▶ [Information provided]:
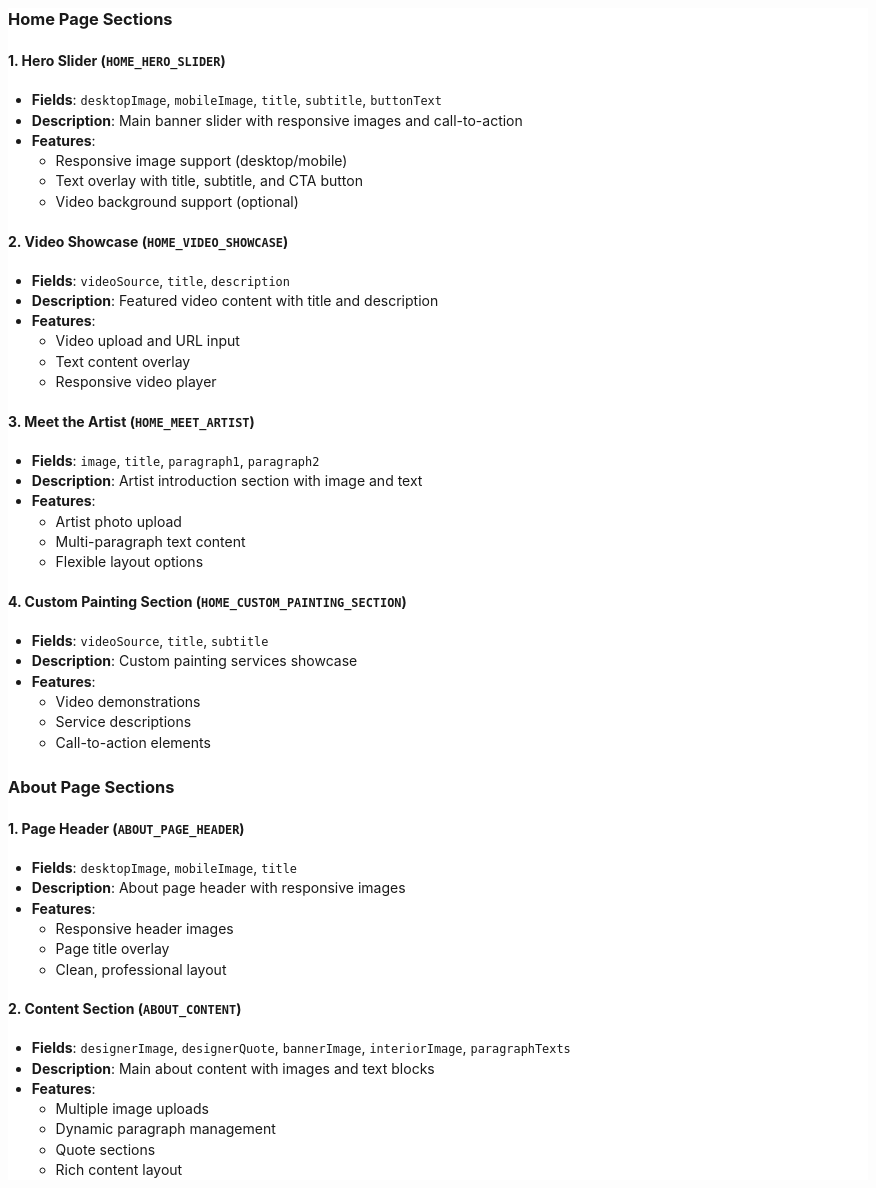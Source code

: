 ### Home Page Sections

#### 1. Hero Slider (`HOME_HERO_SLIDER`)
- **Fields**: `desktopImage`, `mobileImage`, `title`, `subtitle`, `buttonText`
- **Description**: Main banner slider with responsive images and call-to-action
- **Features**: 
  - Responsive image support (desktop/mobile)
  - Text overlay with title, subtitle, and CTA button
  - Video background support (optional)

#### 2. Video Showcase (`HOME_VIDEO_SHOWCASE`)
- **Fields**: `videoSource`, `title`, `description`
- **Description**: Featured video content with title and description
- **Features**:
  - Video upload and URL input
  - Text content overlay
  - Responsive video player

#### 3. Meet the Artist (`HOME_MEET_ARTIST`)
- **Fields**: `image`, `title`, `paragraph1`, `paragraph2`
- **Description**: Artist introduction section with image and text
- **Features**:
  - Artist photo upload
  - Multi-paragraph text content
  - Flexible layout options

#### 4. Custom Painting Section (`HOME_CUSTOM_PAINTING_SECTION`)
- **Fields**: `videoSource`, `title`, `subtitle`
- **Description**: Custom painting services showcase
- **Features**:
  - Video demonstrations
  - Service descriptions
  - Call-to-action elements

### About Page Sections

#### 1. Page Header (`ABOUT_PAGE_HEADER`)
- **Fields**: `desktopImage`, `mobileImage`, `title`
- **Description**: About page header with responsive images
- **Features**:
  - Responsive header images
  - Page title overlay
  - Clean, professional layout

#### 2. Content Section (`ABOUT_CONTENT`)
- **Fields**: `designerImage`, `designerQuote`, `bannerImage`, `interiorImage`, `paragraphTexts`
- **Description**: Main about content with images and text blocks
- **Features**:
  - Multiple image uploads
  - Dynamic paragraph management
  - Quote sections
  - Rich content layout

▶ [What the task asks]: The job is to copy each line from the material above that holds the word "videoSource".

▶ [Written solution]:
- **Fields**: `videoSource`, `title`, `description`
- **Fields**: `videoSource`, `title`, `subtitle`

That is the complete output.